## How to complete this task
Line filter on the word "performance": copy each matching line from the entries.

[Plain-text document sources]
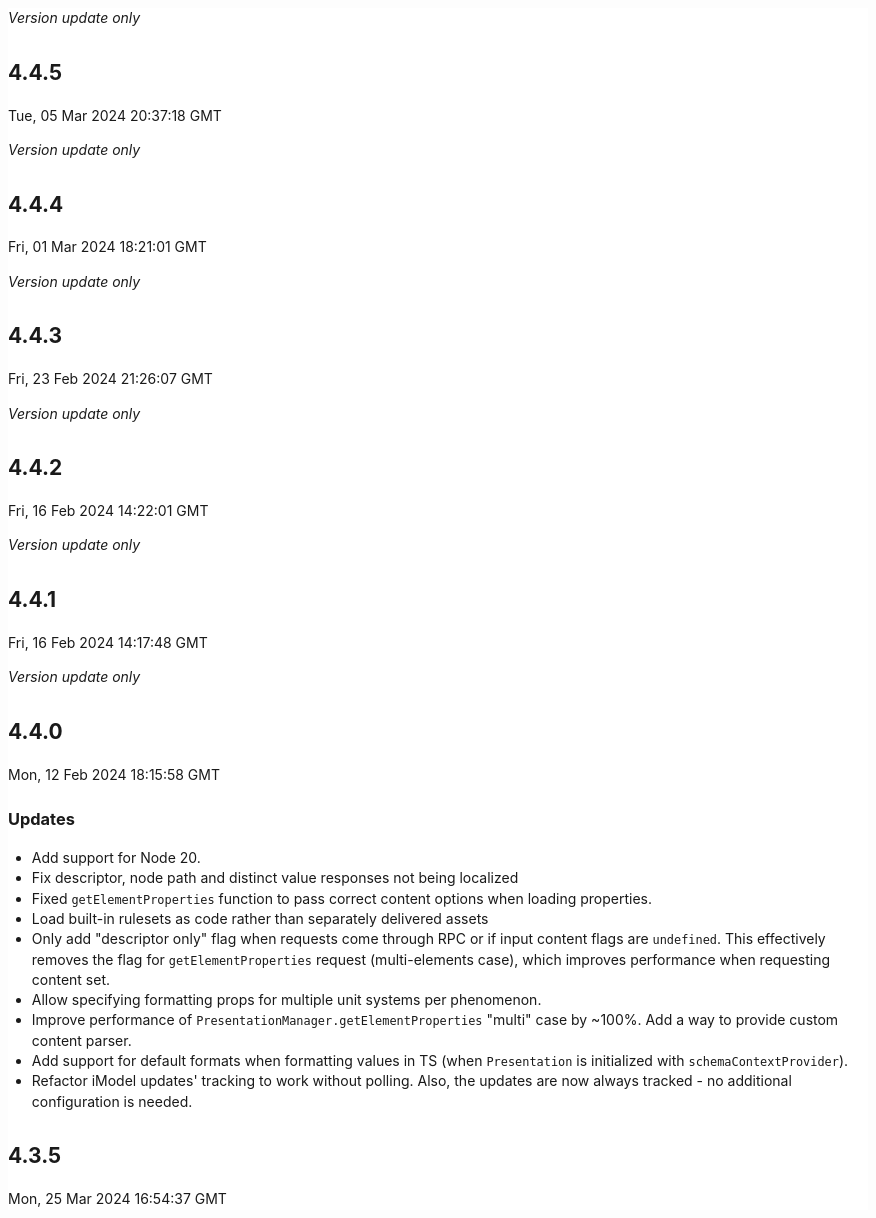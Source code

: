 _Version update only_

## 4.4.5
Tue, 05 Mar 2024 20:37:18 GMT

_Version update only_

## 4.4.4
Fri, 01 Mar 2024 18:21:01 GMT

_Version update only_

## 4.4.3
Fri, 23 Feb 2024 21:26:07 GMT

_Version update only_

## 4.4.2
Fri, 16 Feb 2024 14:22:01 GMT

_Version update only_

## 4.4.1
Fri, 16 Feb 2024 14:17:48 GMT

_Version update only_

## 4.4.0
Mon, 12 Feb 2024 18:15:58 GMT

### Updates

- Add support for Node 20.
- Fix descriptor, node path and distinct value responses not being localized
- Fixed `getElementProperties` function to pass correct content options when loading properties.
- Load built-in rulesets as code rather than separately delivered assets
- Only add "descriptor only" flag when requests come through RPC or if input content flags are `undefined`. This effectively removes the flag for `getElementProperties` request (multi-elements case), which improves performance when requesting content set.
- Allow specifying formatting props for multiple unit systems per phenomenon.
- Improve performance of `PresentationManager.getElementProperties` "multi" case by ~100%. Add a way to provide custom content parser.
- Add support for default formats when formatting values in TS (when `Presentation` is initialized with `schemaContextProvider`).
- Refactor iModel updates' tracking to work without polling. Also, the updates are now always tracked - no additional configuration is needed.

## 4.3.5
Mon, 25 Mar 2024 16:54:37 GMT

--

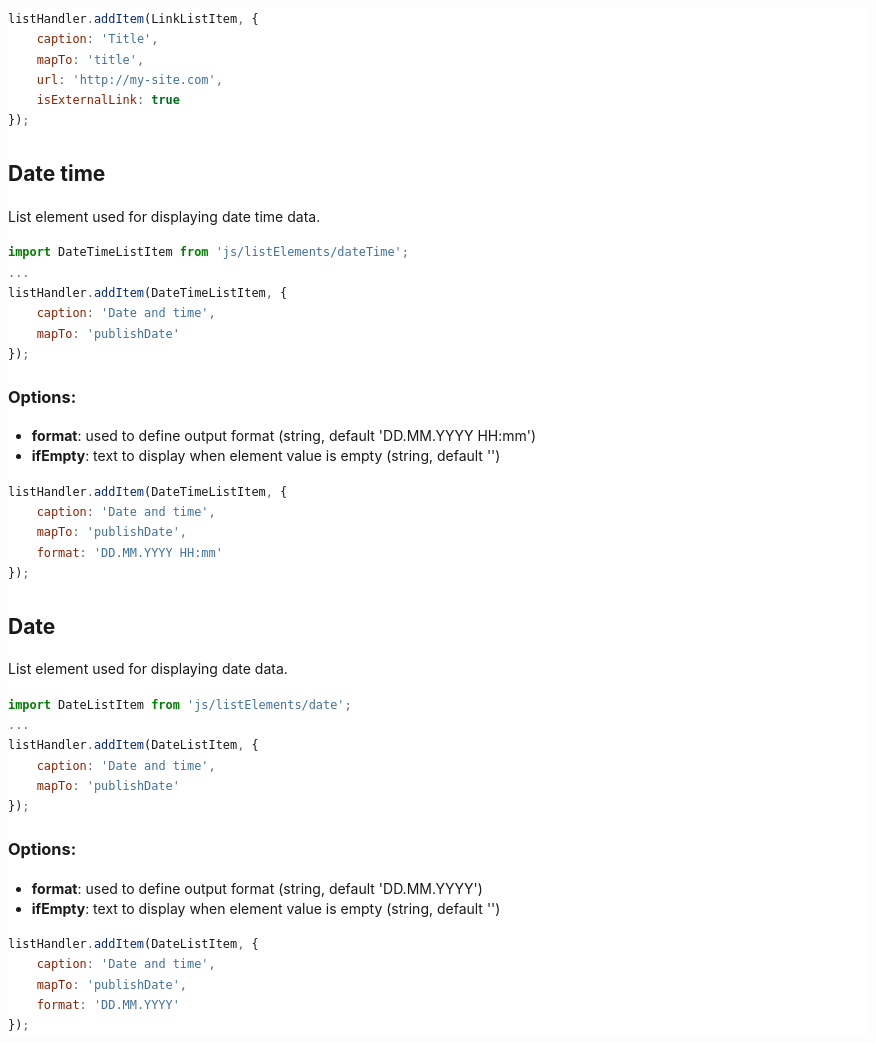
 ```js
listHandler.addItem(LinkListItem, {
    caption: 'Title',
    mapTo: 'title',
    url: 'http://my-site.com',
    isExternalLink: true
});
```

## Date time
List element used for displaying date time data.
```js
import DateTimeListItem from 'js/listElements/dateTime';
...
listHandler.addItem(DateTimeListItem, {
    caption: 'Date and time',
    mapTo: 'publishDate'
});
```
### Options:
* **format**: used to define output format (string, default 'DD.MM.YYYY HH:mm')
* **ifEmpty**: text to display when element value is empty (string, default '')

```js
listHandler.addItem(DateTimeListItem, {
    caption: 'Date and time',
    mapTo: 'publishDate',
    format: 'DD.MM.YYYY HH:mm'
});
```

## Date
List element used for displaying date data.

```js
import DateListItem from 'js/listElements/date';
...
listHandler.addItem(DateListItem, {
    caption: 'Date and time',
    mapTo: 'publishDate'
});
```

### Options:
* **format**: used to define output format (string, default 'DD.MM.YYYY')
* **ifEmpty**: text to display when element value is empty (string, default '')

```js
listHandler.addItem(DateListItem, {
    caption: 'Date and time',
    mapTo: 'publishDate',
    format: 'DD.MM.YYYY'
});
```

...

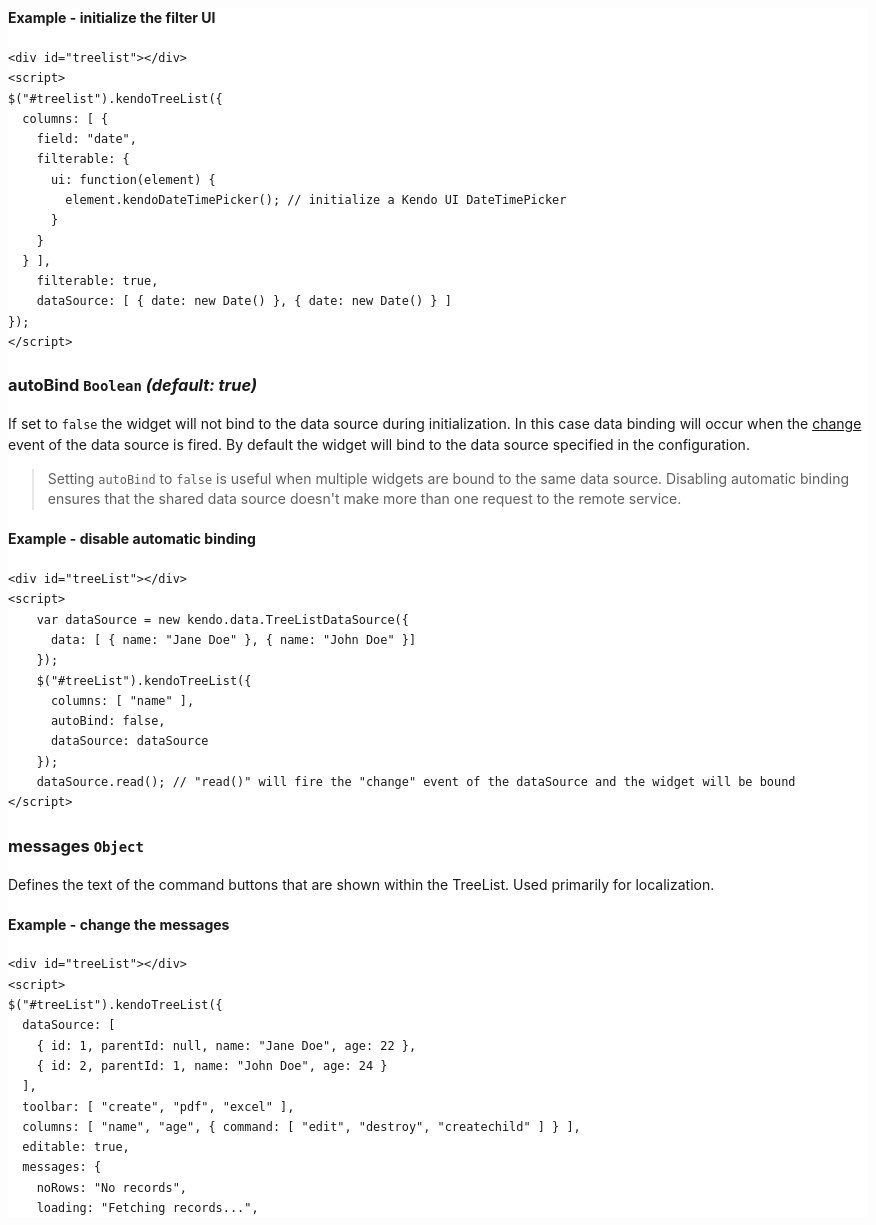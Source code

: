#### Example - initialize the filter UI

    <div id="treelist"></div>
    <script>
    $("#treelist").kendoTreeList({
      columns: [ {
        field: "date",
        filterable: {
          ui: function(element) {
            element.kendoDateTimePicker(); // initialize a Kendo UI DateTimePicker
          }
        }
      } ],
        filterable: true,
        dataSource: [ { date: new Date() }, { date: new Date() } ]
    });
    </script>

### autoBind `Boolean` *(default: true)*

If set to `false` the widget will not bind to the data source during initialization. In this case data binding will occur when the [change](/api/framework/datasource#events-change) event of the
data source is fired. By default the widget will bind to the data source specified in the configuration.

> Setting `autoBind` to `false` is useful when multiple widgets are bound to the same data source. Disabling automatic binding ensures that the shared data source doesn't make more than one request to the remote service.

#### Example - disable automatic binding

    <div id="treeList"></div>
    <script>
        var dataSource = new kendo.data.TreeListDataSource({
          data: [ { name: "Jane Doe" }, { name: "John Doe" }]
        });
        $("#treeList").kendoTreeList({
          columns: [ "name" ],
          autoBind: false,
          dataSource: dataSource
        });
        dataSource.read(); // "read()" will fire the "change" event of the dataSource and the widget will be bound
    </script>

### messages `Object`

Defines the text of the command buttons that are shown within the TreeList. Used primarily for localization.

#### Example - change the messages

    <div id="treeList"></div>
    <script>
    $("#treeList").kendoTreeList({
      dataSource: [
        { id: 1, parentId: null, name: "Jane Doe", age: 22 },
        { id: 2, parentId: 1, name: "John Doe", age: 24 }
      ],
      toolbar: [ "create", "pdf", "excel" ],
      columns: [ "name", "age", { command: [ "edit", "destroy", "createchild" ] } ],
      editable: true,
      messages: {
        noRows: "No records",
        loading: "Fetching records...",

## Problem solution
- Only add "descriptor only" flag when requests come through RPC or if input content flags are `undefined`. This effectively removes the flag for `getElementProperties` request (multi-elements case), which improves performance when requesting content set.
- Improve performance of `PresentationManager.getElementProperties` "multi" case by ~100%. Add a way to provide custom content parser.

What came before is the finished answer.